Volunteers with the Prairie Pothole Conservation Association ready wood duck nesting houses for the season starting now.

Roger Strand, left and Troy Heck, right, examine the contents just removed from a wood duck nesting house near the Flag of Honor memorial in Willmar on April 8, 2023. They were part of a group of volunteers with the Prairie Pothole Conservation Association that cleaned 37 workiing boxes and added wood shavings to make them ready for this year's arriving wood ducks.
Roger Strand, left, and Troy Heck examine the contents just removed from a wood duck nesting house near the Flags of Honor memorial in Willmar on April 8, 2023. They were part of a group of volunteers with the Prairie Pothole Conservation Association that cleaned 37 working boxes and added wood shavings to make them ready for this year's arriving wood ducks.
Tom Cherveny / West Central Tribune

WILLMAR — A train horn sounded a trumpet-like blast from somewhere in town, and Roger Strand commented with a smile: “We’re in Willmar, Minnesota.”
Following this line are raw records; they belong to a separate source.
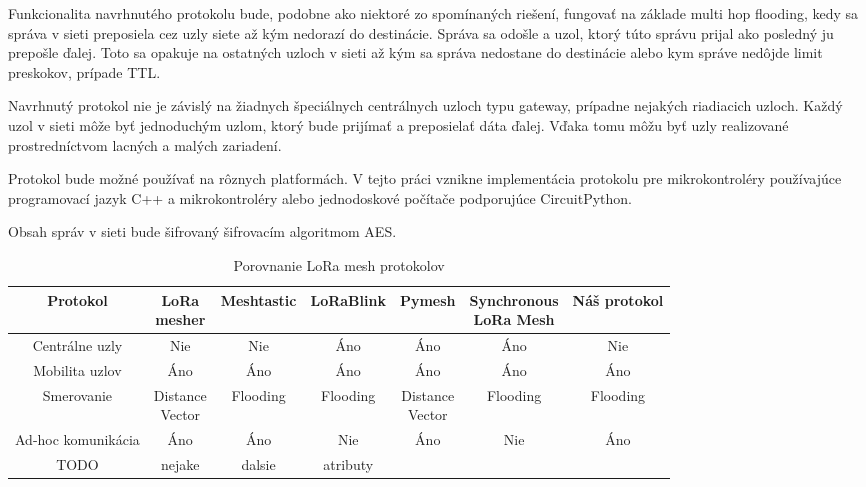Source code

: \documentclass[slovak,master]{diploma}
\renewcommand{\thefootnote}{\arabic{footnote}}
\begin{document}
Funkcionalita navrhnutého protokolu bude, podobne ako niektoré zo spomínaných riešení, fungovať na základe multi hop flooding, kedy sa správa v sieti preposiela cez uzly siete až kým nedorazí do destinácie.
Správa sa odošle a uzol, ktorý túto správu prijal ako posledný ju prepošle ďalej. Toto sa opakuje na ostatných uzloch v sieti až kým sa správa nedostane do destinácie alebo kym správe nedôjde limit preskokov, prípade TTL.

Navrhnutý protokol nie je závislý na žiadnych špeciálnych centrálnych uzloch typu gateway, prípadne nejakých riadiacich uzloch. Každý uzol v sieti môže byť jednoduchým uzlom, ktorý bude prijímať a preposielať dáta ďalej.
Vďaka tomu môžu byť uzly realizované prostredníctvom lacných a malých zariadení.

Protokol bude možné používať na rôznych platformách. V tejto práci vznikne implementácia protokolu pre mikrokontroléry používajúce programovací jazyk C++ a 
mikrokontroléry alebo jednodoskové počítače podporujúce CircuitPython.

Obsah správ v sieti bude šifrovaný šifrovacím algoritmom AES.


\renewcommand{\thefootnote}{\fnsymbol{footnote}}
\begin{table}[!h]
	\centering
  \small
  \setlength\tabcolsep{3pt}
	\caption[Porovnanie LoRa mesh protokolov]{Porovnanie LoRa mesh protokolov}
  \begin{tabular}{c|c|c|c|c|c|c}
    \toprule %
    Protokol  & \makecell{LoRa \\ mesher} & Meshtastic & LoRaBlink & Pymesh & \makecell{Synchronous\\ LoRa Mesh} & Náš protokol\\
    \midrule
    Centrálne uzly & Nie & Nie & Áno & Áno & Áno & Nie \\
    \hline
    Mobilita uzlov & Áno\footnotemark[7] & Áno & Áno\footnotemark[1] & Áno\footnotemark[7] & Áno\footnotemark[1] & Áno\\
    \hline
    Smerovanie & \makecell{Distance \\ Vector} & Flooding & Flooding & \makecell{Distance \\ Vector} & Flooding & Flooding\\
    \hline
    Ad-hoc komunikácia & Áno & Áno & Nie & Áno & Nie & Áno \\
    \hline
    TODO  & nejake & dalsie  & atributy & \\
    \midrule
  \end{tabular}
  \label{tab:compar}
\end{table}
\renewcommand{\thefootnote}{\arabic{footnote}}
\end{document}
Strand was standing roughly waist deep in the snow of a cattail slough near the Flags of Honor Memorial on Willmar’s north side at the time, doing what he loves. With help from Troy Heck and Heck’s daughter Jossyn, they were trudging through the deep snow that still surrounded the town’s wetlands to clean out wood duck nesting houses.
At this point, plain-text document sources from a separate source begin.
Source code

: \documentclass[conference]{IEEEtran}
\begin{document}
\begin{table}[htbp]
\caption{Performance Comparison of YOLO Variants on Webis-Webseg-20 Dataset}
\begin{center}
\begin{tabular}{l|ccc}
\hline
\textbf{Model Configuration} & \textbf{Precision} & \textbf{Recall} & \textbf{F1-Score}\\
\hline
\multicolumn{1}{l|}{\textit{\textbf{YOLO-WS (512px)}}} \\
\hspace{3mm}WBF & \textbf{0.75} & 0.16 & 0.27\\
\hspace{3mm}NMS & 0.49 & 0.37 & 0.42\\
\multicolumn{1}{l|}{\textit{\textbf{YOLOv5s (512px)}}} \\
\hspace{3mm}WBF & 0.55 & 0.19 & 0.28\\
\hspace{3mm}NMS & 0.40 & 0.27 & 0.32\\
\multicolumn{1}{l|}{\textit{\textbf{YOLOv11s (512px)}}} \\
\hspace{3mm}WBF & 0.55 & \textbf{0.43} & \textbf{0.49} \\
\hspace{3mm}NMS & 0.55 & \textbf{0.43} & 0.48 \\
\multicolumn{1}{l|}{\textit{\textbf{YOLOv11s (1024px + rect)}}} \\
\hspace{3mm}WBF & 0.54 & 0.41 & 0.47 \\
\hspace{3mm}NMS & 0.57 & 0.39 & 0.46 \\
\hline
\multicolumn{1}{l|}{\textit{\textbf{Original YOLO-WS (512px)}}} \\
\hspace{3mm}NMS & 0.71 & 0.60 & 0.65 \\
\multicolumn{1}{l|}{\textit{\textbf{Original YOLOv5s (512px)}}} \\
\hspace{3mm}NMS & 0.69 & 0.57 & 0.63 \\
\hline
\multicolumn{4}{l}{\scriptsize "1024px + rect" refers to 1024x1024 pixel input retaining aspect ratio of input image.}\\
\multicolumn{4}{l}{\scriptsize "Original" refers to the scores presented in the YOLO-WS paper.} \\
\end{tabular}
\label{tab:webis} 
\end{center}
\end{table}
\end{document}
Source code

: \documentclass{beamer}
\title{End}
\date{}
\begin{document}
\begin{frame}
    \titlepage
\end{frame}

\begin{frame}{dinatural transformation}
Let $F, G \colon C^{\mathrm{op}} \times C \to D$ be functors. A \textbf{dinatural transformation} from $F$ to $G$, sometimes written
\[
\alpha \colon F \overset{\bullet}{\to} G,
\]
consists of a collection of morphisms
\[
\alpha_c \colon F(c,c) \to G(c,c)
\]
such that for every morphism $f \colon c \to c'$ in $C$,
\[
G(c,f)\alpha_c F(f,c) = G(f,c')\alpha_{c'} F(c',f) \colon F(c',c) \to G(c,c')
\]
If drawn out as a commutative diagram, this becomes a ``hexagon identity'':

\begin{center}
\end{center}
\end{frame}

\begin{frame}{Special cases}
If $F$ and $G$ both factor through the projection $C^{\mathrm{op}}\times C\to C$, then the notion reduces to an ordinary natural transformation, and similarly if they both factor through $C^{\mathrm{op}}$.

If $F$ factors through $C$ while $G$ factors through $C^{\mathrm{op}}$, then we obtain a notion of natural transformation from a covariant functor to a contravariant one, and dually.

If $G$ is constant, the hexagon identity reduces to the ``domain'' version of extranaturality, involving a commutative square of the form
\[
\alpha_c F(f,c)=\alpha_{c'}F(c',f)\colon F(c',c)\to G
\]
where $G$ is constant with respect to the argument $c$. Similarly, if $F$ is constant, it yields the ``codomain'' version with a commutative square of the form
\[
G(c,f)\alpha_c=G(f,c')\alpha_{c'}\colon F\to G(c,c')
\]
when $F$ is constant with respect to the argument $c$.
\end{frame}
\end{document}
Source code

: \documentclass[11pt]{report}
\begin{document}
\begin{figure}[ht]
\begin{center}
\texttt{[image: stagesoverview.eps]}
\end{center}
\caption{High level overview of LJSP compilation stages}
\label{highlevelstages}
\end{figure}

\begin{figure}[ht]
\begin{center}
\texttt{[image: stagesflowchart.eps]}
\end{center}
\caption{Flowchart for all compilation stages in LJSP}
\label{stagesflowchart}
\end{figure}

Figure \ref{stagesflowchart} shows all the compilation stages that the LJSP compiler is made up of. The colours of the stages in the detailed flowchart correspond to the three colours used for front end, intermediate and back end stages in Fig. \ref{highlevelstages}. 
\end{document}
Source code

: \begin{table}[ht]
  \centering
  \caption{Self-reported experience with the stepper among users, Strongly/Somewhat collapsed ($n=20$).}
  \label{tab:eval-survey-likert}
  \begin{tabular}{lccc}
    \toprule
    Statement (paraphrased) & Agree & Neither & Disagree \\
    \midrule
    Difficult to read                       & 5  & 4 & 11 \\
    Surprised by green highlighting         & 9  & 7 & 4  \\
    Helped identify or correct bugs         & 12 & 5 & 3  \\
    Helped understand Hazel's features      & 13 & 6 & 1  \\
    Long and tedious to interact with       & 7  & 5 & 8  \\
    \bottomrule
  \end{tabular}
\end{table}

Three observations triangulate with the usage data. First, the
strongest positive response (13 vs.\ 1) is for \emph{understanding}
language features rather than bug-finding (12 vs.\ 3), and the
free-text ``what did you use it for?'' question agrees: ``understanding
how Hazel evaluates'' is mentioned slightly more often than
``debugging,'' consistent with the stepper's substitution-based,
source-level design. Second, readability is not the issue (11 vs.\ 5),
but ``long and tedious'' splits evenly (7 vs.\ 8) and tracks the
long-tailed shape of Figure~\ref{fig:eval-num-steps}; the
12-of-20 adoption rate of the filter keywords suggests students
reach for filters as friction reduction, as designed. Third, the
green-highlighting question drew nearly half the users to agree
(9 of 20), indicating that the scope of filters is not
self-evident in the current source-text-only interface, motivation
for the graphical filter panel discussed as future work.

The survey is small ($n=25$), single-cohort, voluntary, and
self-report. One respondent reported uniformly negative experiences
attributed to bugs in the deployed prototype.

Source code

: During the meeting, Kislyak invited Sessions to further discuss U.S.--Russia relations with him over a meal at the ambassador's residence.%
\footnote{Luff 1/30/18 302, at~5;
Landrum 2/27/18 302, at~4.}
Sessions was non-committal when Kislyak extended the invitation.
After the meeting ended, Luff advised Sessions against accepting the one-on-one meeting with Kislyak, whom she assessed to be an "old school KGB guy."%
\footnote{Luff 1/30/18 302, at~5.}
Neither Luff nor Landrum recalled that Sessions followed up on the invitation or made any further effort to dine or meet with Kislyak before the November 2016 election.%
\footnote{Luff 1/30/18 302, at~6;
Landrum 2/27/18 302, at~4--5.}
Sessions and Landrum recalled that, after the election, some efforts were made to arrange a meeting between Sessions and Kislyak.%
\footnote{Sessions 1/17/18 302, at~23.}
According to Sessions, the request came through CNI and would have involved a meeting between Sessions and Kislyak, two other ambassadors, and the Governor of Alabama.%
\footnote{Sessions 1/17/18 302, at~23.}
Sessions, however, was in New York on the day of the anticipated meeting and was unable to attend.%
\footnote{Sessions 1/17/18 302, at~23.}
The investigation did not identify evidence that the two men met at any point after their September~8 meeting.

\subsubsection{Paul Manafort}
They removed the contents found in each, recorded the numbers of eggs that hatched and did not hatch, and refilled the nesting boxes with wood shavings for this year’s occupants.
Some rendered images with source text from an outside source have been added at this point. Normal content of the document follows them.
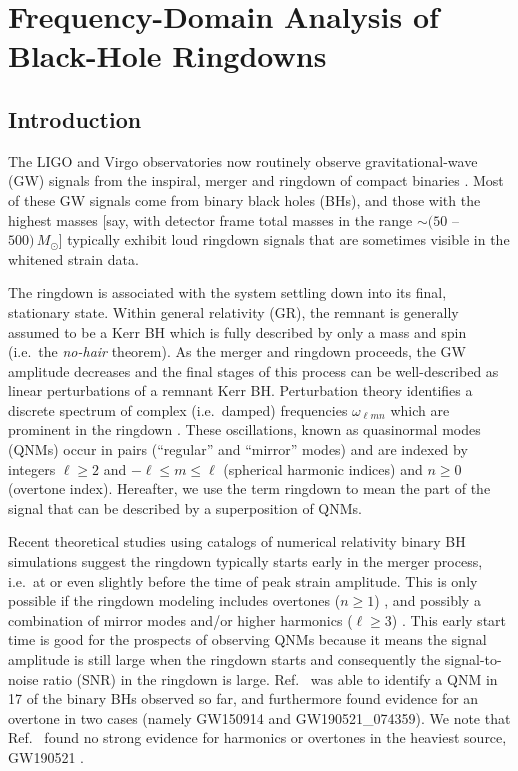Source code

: 
\chapter{Frequency-Domain Analysis of Black-Hole Ringdowns}

\label{Chapter3}

\section{Introduction}\label{sec:introduction}

The LIGO \cite{LIGOScientific:2014pky} and Virgo \cite{VIRGO:2014yos} observatories now routinely observe gravitational-wave (GW) signals from the inspiral, merger and ringdown of compact binaries \cite{LIGOScientific:2018mvr, LIGOScientific:2020ibl}.
Most of these GW signals come from binary black holes (BHs), and those with the highest masses [say, with detector frame total masses in the range $\sim (50$ -- $500)\,M_\odot$] typically exhibit loud ringdown signals that are sometimes visible in the whitened strain data.

The ringdown is associated with the system settling down into its final, stationary state.
Within general relativity (GR), the remnant is generally assumed to be a Kerr BH which is fully described by only a mass and spin (i.e.\ the \emph{no-hair} theorem).
As the merger and ringdown proceeds, the GW amplitude decreases and the final stages of this process can be well-described as linear perturbations of a remnant Kerr BH.
Perturbation theory identifies a discrete spectrum of complex (i.e.\ damped) frequencies $\omega_{\ell m n}$ which are prominent in the ringdown \cite{Berti:2009kk}.
These oscillations, known as quasinormal modes (QNMs) occur in pairs (``regular'' and ``mirror'' modes) and are indexed by integers $\ell \geq 2$ and $-\ell \leq m \leq \ell$ (spherical harmonic indices) and $n \geq 0$ (overtone index).
Hereafter, we use the term ringdown to mean the part of the signal that can be described by a superposition of QNMs.

Recent theoretical studies using catalogs of numerical relativity binary BH simulations suggest the ringdown typically starts early in the merger process, i.e.\ at or even slightly before the time of peak strain amplitude. 
This is only possible if the ringdown modeling includes overtones ($n \geq 1$) \cite{Giesler:2019uxc, JimenezForteza:2020cve, Forteza:2021wfq}, and possibly a combination of mirror modes and/or higher harmonics ($\ell\geq 3$) \cite{Cook:2020otn, Dhani:2020nik, Finch:2021iip}.
This early start time is good for the prospects of observing QNMs because it means the signal amplitude is still large when the ringdown starts and consequently the signal-to-noise ratio (SNR) in the ringdown is large.
Ref.~\cite{LIGOScientific:2020tif} was able to identify a QNM in 17 of the binary BHs observed so far, and furthermore found evidence for an overtone in two cases (namely GW150914 \cite{LIGOScientific:2016aoc} and GW190521\_074359).
We note that Ref.~\cite{LIGOScientific:2020tif} found no strong evidence for harmonics or overtones in the heaviest source, GW190521 \cite{LIGOScientific:2020iuh}.

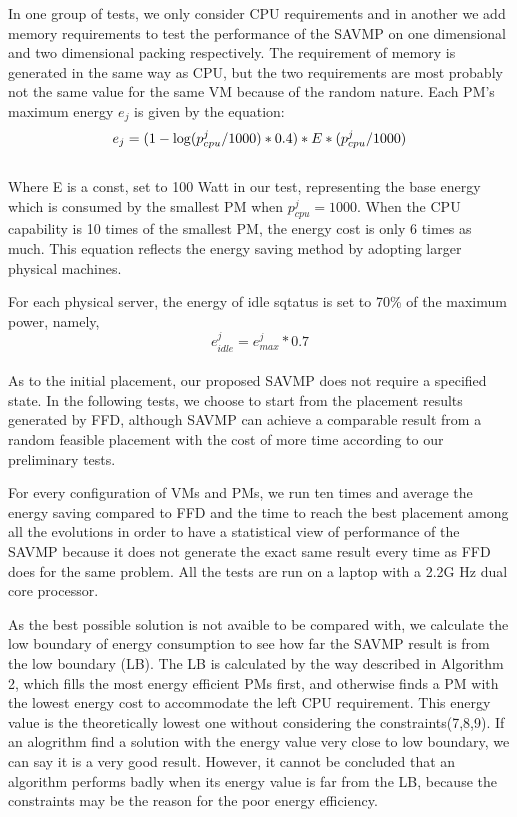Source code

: \documentclass[10pt, conference, compsocconf]{IEEEtran}
\begin{document}
In one group of tests, we only consider CPU requirements and in another we add
memory requirements to test the performance of the SAVMP on one dimensional and
two dimensional packing respectively. The requirement of memory is generated in
the same way as CPU, but the two requirements are most probably not the same
value for the same VM because of the random nature.
Each PM's maximum energy $e_j$ is given by the equation:\\
\begin{equation}\label{13}
e_j=(1-\log (p_{cpu}^j/1000)*0.4)*E*(p_{cpu}^j/1000) \\
\end{equation} \\

Where E is a const, set to 100 Watt in our test, representing the base energy
which is consumed by the smallest PM when $p_{cpu}^j=1000$. When the CPU
capability is 10 times of the smallest PM, the energy cost is only 6 times as
much. This equation reflects the energy saving method by adopting larger
physical machines.

For each physical server, the energy of idle sqtatus is set to 70\% of the
 maximum power, namely,\\
 \begin{equation}\label{14}
e_{idle}^j= e_{max}^j*0.7
\end{equation} \\

As to the initial placement, our proposed SAVMP does not require a specified
state. In the following tests, we choose to start from the placement results
generated by FFD, although SAVMP can achieve a comparable result from a random
feasible placement with the cost of more time according to our preliminary
tests.

For every configuration of VMs and PMs, we run ten times and average the energy
saving compared to FFD and the time to reach the best placement among all the
evolutions in order to have a statistical view of performance of the SAVMP
because it does not generate the exact same result every time as FFD does for
the same problem. All the tests are run on a laptop with a 2.2G Hz dual core
processor.

As the best possible solution is not avaible to be compared with, we calculate
the low boundary of energy consumption to see how far the SAVMP result is from
the low boundary (LB). The LB is calculated by the way described in Algorithm 2,
which fills the most energy efficient PMs first, and otherwise finds a PM with
the lowest energy cost to accommodate the left CPU requirement. This energy
value is the theoretically lowest one without considering the
constraints(7,8,9). If an alogrithm find a solution with the energy value very
close to low boundary, we can say it is a very good result. However, it cannot
be concluded that an algorithm performs badly when its energy value is far from
the LB, because the constraints may be the reason for the poor energy
efficiency.
\end{document}

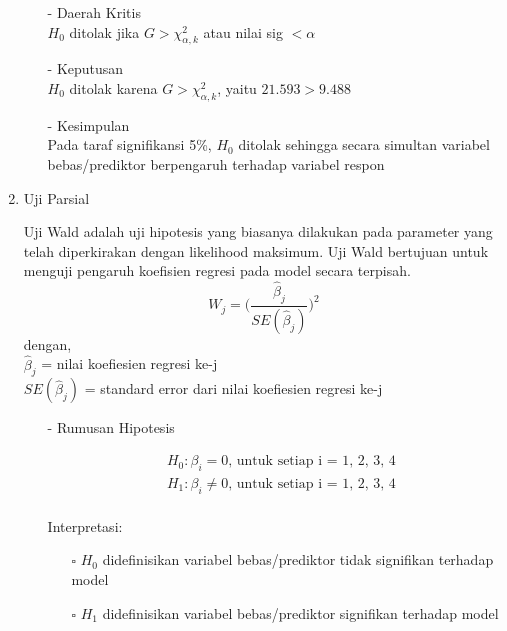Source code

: \begin{enumerate}
\begin{test}
{\begin{enumerate}
        \item[-] Daerah Kritis \\
        $H_0$ ditolak jika $G > \chi_{\alpha, k}^2$ atau nilai sig $< \alpha$
    
        \item[-] Keputusan \\
        $H_0$ ditolak karena $G > \chi_{\alpha, k}^2$, yaitu $21.593 > 9.488$
    
        \item[-] Kesimpulan \\
        Pada taraf signifikansi 5\%, $H_0$ ditolak sehingga secara simultan variabel bebas/prediktor berpengaruh terhadap variabel respon
    \end{enumerate}
    }
    \end{test}
    
    \item Uji Parsial
    \begin{sloppypar}
        Uji Wald adalah uji hipotesis yang biasanya dilakukan pada parameter yang telah diperkirakan dengan likelihood maksimum. Uji Wald bertujuan untuk menguji pengaruh koefisien regresi pada model secara terpisah. $$W_j = \Bigg( \frac{\hat{\beta}_j}{SE(\hat{\beta}_j)} \Bigg)^2$$
        dengan, \\$\hat{\beta}_j$ = nilai koefiesien regresi ke-j \\$SE(\hat{\beta}_j)$ = standard error dari nilai koefiesien regresi ke-j
    \end{sloppypar}
    \begin{test}{
    \begin{enumerate}
        \item[-] Rumusan Hipotesis \\
        \begin{fleqn}[\parindent]
            \begin{equation*}
            \begin{split}
            &H_0 : \beta_i = 0 \text{, untuk setiap i = 1, 2, 3, 4} \\ 
            &H_1 : \beta_i \neq 0 \text{, untuk setiap i = 1, 2, 3, 4} \\
            \end{split}
            \end{equation*}
        \end{fleqn}
        Interpretasi:
        \begin{enumerate}
        \item[$\square$] $H_0$ didefinisikan variabel bebas/prediktor tidak signifikan terhadap model
        \item[$\square$] $H_1$ didefinisikan variabel bebas/prediktor signifikan terhadap model
        \end{enumerate}
    

\end{enumerate}}
\end{test}
\end{enumerate}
The three were part of a team of volunteers gathered together last Saturday by the Prairie Pothole Conservation Association. They have taken on this annual chore since at least 1988. They care for 37 wood duck nesting houses located on poles scattered around the waters of Robbins Island, the Flags of Honor Memorial, Ella Avenue, and the High School/Minnesota Department of Transportation grounds.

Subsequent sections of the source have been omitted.